やっぱり三日坊主

フルート、あみもの、ときどき山登り。

ラ・カンパネラ

 母が好きだった曲です。

私も母のレコードを聴いて好きになりました。
あんまり大好きで、数年前にこんなCD買いましたが、あまり好きな演奏はなかったです。

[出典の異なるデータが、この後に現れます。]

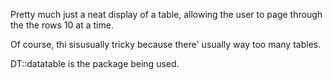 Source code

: 
Pretty much just a neat display of a table, allowing the user to page through the 
the rows 10 at a time.

Of course, thi sisusually tricky because there' usually way too many tables.

DT::datatable is the package being used.
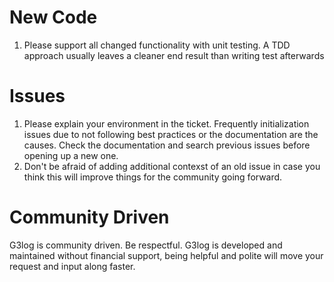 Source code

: # New Code
1. Please support all changed functionality with unit testing. A TDD approach usually leaves a cleaner end result than writing test afterwards


# Issues
1. Please explain your environment in the ticket. Frequently initialization issues due to not following best practices or the documentation are the causes. 
Check the documentation and search previous issues before opening up a new one.  
1. Don't be afraid of adding additional contexst of an old issue in case you think
this will improve things for the community going forward. 


# Community Driven
G3log is community driven. Be respectful. G3log is developed and maintained without financial support, being helpful and polite will move your request and input along faster. 
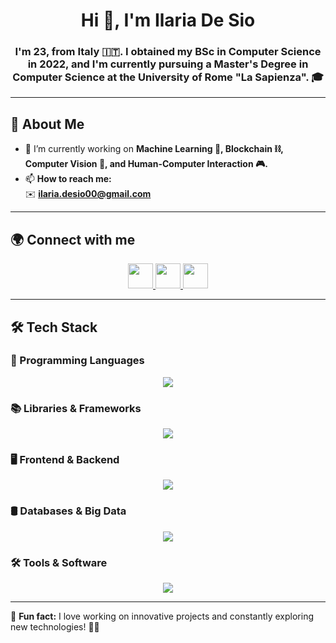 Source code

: # <h1 align="center">Hi 👋, I'm Ilaria De Sio</h1>

<h3 align="center">
  I'm 23, from Italy 🇮🇹. I obtained my BSc in Computer Science in 2022, and I'm
  currently pursuing a Master's Degree in Computer Science at the University of Rome "La Sapienza". 🎓
</h3>

---

## 🚀 About Me

- 🔭 I’m currently working on **Machine Learning 🤖, Blockchain ⛓️, Computer Vision 👀, and Human-Computer Interaction 🎮.**  
- 📫 **How to reach me:**  
  ✉️ **ilaria.desio00@gmail.com**  

---

## 🌍 Connect with me  

<p align="center">
  <a href="https://www.linkedin.com/in/ilaria-de-sio/" target="blank">
    <img src="https://skillicons.dev/icons?i=linkedin" width="40"/>
  </a>
  <a href="https://instagram.com/ilariadesio_" target="blank">
    <img src="https://skillicons.dev/icons?i=instagram" width="40"/>
  </a>
  <a href="https://discord.gg/790478358814261272" target="blank">
    <img src="https://skillicons.dev/icons?i=discord" width="40"/>
  </a>
</p>

---

## 🛠️ Tech Stack  

### 🚀 Programming Languages  

<p align="center">
  <img src="https://skillicons.dev/icons?i=c,cpp,cs,java,py,ts,js,v" />
</p>

### 📚 Libraries & Frameworks  

<p align="center">
  <img src="https://skillicons.dev/icons?i=react,nextjs,tailwind,jquery,opencv,pandas,matplotlib,sklearn,tensorflow,pytorch,solidity" />
</p>

### 🖥️ Frontend & Backend  

<p align="center">
  <img src="https://skillicons.dev/icons?i=html,css,nodejs,npm,selenium,docker,cmake" />
</p>

### 🛢️ Databases & Big Data  

<p align="center">
  <img src="https://skillicons.dev/icons?i=mongodb,mysql,spark" />
</p>

### 🛠️ Tools & Software  

<p align="center">
  <img src="https://skillicons.dev/icons?i=git,github,gitlab,figma,vscode,bash,linux,latex,androidstudio,matlab" />
</p>

---

🎯 **Fun fact:** I love working on innovative projects and constantly exploring new technologies! 🚀💡  

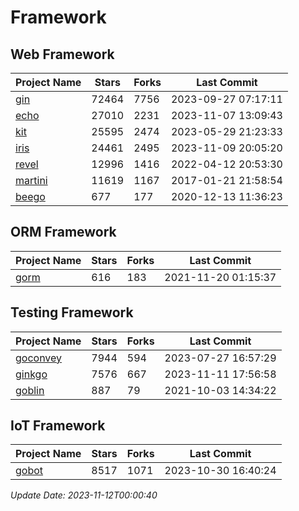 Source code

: # Framework

## Web Framework
| Project Name | Stars | Forks | Last Commit |
| ------------ | ----- | ----- | ----------- |
| [gin](https://github.com/gin-gonic/gin) | 72464 | 7756 | 2023-09-27 07:17:11 |
| [echo](https://github.com/labstack/echo) | 27010 | 2231 | 2023-11-07 13:09:43 |
| [kit](https://github.com/go-kit/kit) | 25595 | 2474 | 2023-05-29 21:23:33 |
| [iris](https://github.com/kataras/iris) | 24461 | 2495 | 2023-11-09 20:05:20 |
| [revel](https://github.com/revel/revel) | 12996 | 1416 | 2022-04-12 20:53:30 |
| [martini](https://github.com/go-martini/martini) | 11619 | 1167 | 2017-01-21 21:58:54 |
| [beego](https://github.com/astaxie/beego) | 677 | 177 | 2020-12-13 11:36:23 |

## ORM Framework
| Project Name | Stars | Forks | Last Commit |
| ------------ | ----- | ----- | ----------- |
| [gorm](https://github.com/jinzhu/gorm) | 616 | 183 | 2021-11-20 01:15:37 |

## Testing Framework
| Project Name | Stars | Forks | Last Commit |
| ------------ | ----- | ----- | ----------- |
| [goconvey](https://github.com/smartystreets/goconvey) | 7944 | 594 | 2023-07-27 16:57:29 |
| [ginkgo](https://github.com/onsi/ginkgo) | 7576 | 667 | 2023-11-11 17:56:58 |
| [goblin](https://github.com/franela/goblin) | 887 | 79 | 2021-10-03 14:34:22 |

## IoT Framework
| Project Name | Stars | Forks | Last Commit |
| ------------ | ----- | ----- | ----------- |
| [gobot](https://github.com/hybridgroup/gobot) | 8517 | 1071 | 2023-10-30 16:40:24 |

*Update Date: 2023-11-12T00:00:40* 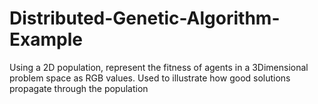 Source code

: # Distributed-Genetic-Algorithm-Example
Using a 2D population, represent the fitness of agents in a 3Dimensional problem space as RGB values. Used to illustrate how good solutions propagate through the population
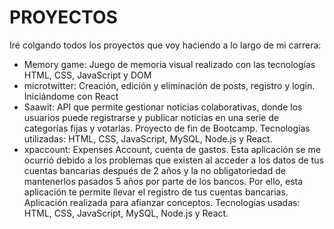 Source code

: # PROYECTOS
Iré colgando todos los proyectos que voy haciendo a lo largo de mi carrera:
- Memory game: Juego de memoria visual realizado con las tecnologías HTML, CSS, JavaScript y DOM
- microtwitter: Creación, edición y eliminación de posts, registro y login. Iniciándome con React
- Saawit: API que permite gestionar noticias colaborativas, donde los usuarios puede registrarse y publicar noticias en una serie de categorías fijas y votarlas. Proyecto de fin de Bootcamp. Tecnologías utilizadas: HTML, CSS, JavaScript, MySQL, Node.js y React.
- xpaccount: Expenses Account, cuenta de gastos. Esta aplicación se me ocurrió debido a los problemas que existen al acceder a los datos de tus cuentas bancarias después de 2 años y la no obligatoriedad de mantenerlos pasados 5 años por parte de los bancos. Por ello, esta aplicación te permite llevar el registro de tus cuentas bancarias. Aplicación realizada para afianzar conceptos. Tecnologías usadas: HTML, CSS, JavaScript, MySQL, Node.js y React.
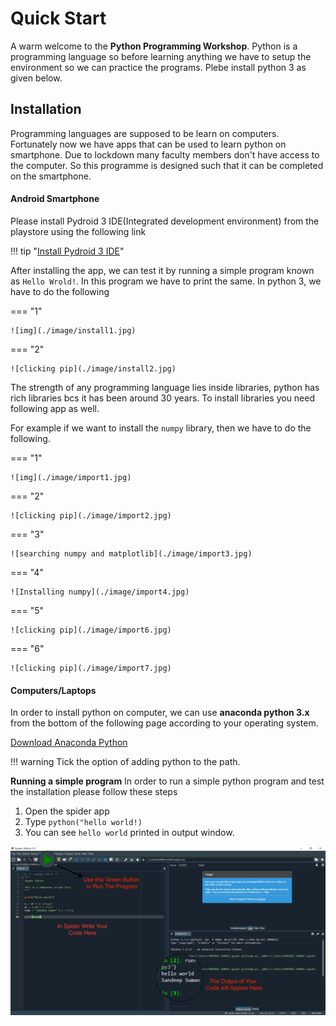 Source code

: # Quick Start

A warm welcome to the **Python Programming Workshop**. Python is a programming language so before learning anything we have to setup the environment so we can practice the programs. Plebe install python 3 as given below.

## Installation

Programming languages are supposed to be learn on computers. Fortunately now we have apps that can be used to learn python on smartphone. Due to lockdown many faculty members don't have access to the computer. So this programme is designed such that it can be completed on the smartphone. 

#### Android Smartphone

Please install Pydroid 3 IDE(Integrated development environment) from the playstore using the following link

!!! tip "[Install Pydroid 3 IDE](https://play.google.com/store/apps/details?id=ru.iiec.pydroid3)"

After installing the app, we can test it by running a simple program known as `Hello Wrold!`. In this program we have to print the same. In python 3, we have to do the following 

=== "1"

    ![img](./image/install1.jpg)

=== "2"

    ![clicking pip](./image/install2.jpg)


The strength of any programming language lies inside libraries, python has rich libraries bcs it has been around 30 years. To install libraries you need following app as well.

For example if we want to install the `numpy` library, then we have to do the following. 

=== "1"

    ![img](./image/import1.jpg)

=== "2"

    ![clicking pip](./image/import2.jpg)

=== "3"

    ![searching numpy and matplotlib](./image/import3.jpg)

=== "4"

    ![Installing numpy](./image/import4.jpg)

=== "5"

    ![clicking pip](./image/import6.jpg)

=== "6"

    ![clicking pip](./image/import7.jpg)

#### Computers/Laptops

In order to install python on computer, we can use **anaconda python 3.x** from the bottom of the following page according to your operating system.

[Download Anaconda Python](https://www.anaconda.com/products/individual)

!!! warning
    Tick the option of adding python to the path.


**Running a simple program** 
In order to run a simple python program and test the installation please follow these steps

1. Open the spider app
2. Type `python("hello world!)`
3. You can see `hello world` printed in output window.

![img](./image/spyder.png)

ラ・カンパネラといえば、フジコ・ヘミングが有名ですね。
私はこの演奏を持っていますが、鬼気迫る迫力がありました。
ただ、技巧の拙さが邪魔してその迫力がこちらにダイレクトに伝わらない
もどかしさは感じました。
とはいっても、技巧の拙さを超える何かがあるからこそ、あれだけ多くの人に支持を
受けるんでしょうね。

最近有名になった辻井信行の演奏も聴きました。
瑞々しい演奏です。
フジコ・ヘミングのような迫力ある演奏というのとは少し違いますが、切なくて甘美な、
そんな印象を受けました。
20歳の今だからできる演奏なのかな、とも思いました。
あと、音の粒が際立っていますね。

ただ、やっぱりナンバーワンは母の持っていたレコードです。
母が持っていたから、ということを差し引いても甘い、切ない始まりから、最後の
ピアノが壊れてしまうかのような、破滅に向かっていくような終わり方、久しぶりに
聴いてぞくぞくしました。
このレコードはゲイリー・グラフマン演奏のもので、ネットで検索してみましたが、ぜんぜん
ひっかかりません。世間的には名演じゃなかったのかもしれません。
レコード自体古いし…。

母が好きだったから棺にレコードごと入れようとしたんですが、葬儀屋の人に「燃える
ものだけにしてください」って言われて渋々ジャケットだけ納めたのですが、今になって
レコード取っといてよかった~って思いました。